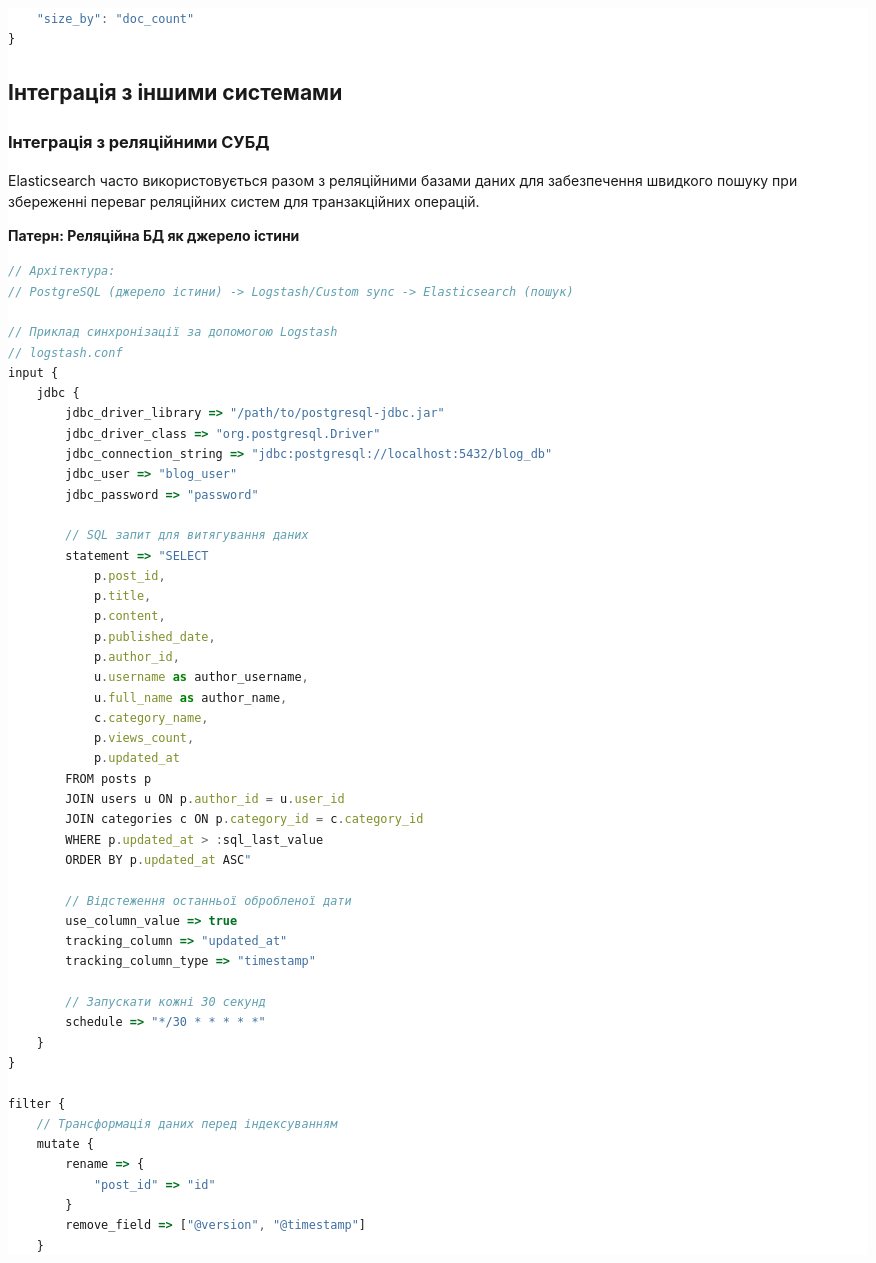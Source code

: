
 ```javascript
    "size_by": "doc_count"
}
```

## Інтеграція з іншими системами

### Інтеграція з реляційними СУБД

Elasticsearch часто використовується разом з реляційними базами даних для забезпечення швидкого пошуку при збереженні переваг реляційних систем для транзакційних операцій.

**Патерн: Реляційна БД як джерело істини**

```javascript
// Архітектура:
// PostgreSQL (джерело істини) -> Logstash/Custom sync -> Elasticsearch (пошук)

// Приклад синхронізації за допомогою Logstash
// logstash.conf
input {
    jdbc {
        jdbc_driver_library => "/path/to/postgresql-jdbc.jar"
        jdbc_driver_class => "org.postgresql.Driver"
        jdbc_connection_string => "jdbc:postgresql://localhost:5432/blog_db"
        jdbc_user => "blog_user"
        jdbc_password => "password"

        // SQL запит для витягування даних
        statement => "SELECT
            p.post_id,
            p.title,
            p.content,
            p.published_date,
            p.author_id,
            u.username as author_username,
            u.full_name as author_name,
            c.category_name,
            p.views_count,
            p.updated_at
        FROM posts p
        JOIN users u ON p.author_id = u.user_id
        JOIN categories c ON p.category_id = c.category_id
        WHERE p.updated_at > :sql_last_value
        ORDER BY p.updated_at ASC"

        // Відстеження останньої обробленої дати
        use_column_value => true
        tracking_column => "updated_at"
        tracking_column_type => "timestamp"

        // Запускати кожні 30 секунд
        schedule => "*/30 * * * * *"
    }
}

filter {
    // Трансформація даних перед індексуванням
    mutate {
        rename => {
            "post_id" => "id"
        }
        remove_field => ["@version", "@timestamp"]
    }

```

--- Required action ---
In the listing above, find every line with the word "істини" and copy it.

--- Result for this task ---
**Патерн: Реляційна БД як джерело істини**
// PostgreSQL (джерело істини) -> Logstash/Custom sync -> Elasticsearch (пошук)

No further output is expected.